Second is the specification of methods for analysis of middlebox interference,
and associated active measurement techniques, that can scale to much larger
numbers of measured paths than those presently in the literature, while
minimizing network measurement traffic load on the network. Similar techniques
could be used for middlebox benchmarking. Focusing on active measurements that
are considered feasible for inclusion in well-known end-systems (e.g. in
browsers or the OS) has been identified as way forward to collect more data and
reach a high coverage of different access networks, specifically including
mobile and fixed, residential, as well as enterprise network. These active
measurements will be useful for targeted questions about specific paths as well
as to fill in data not available from passive measurement.
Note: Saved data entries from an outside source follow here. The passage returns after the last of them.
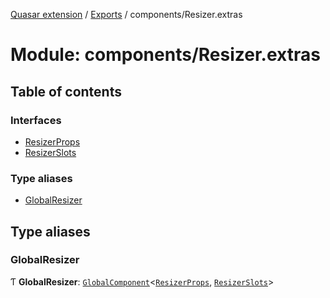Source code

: [Quasar extension](../index.md) / [Exports](../modules.md) / components/Resizer.extras

# Module: components/Resizer.extras

## Table of contents

### Interfaces

- [ResizerProps](../interfaces/components_Resizer_extras.ResizerProps.md)
- [ResizerSlots](../interfaces/components_Resizer_extras.ResizerSlots.md)

### Type aliases

- [GlobalResizer](components_Resizer_extras.md#globalresizer)

## Type aliases

### GlobalResizer

Ƭ **GlobalResizer**: [`GlobalComponent`](../interfaces/components_api.GlobalComponent.md)<[`ResizerProps`](../interfaces/components_Resizer_extras.ResizerProps.md), [`ResizerSlots`](../interfaces/components_Resizer_extras.ResizerSlots.md)\>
Further, providing
guidelines on with measurement and analysis techniques are needed to detect and
classify certain impairments may increase the willingness of industry to share
data that is already available.


Membership in the HOPS RG is open.


The HOPS RG will meet one to three times per year, initially always co-located
with IETF meetings, to foster exchange among researchers and between research
and industry on middlebox measurement topics. Meetings may in the future be
scheduled to provide additional interaction with the network operations
community, should operationally relevant and useful results warrant this.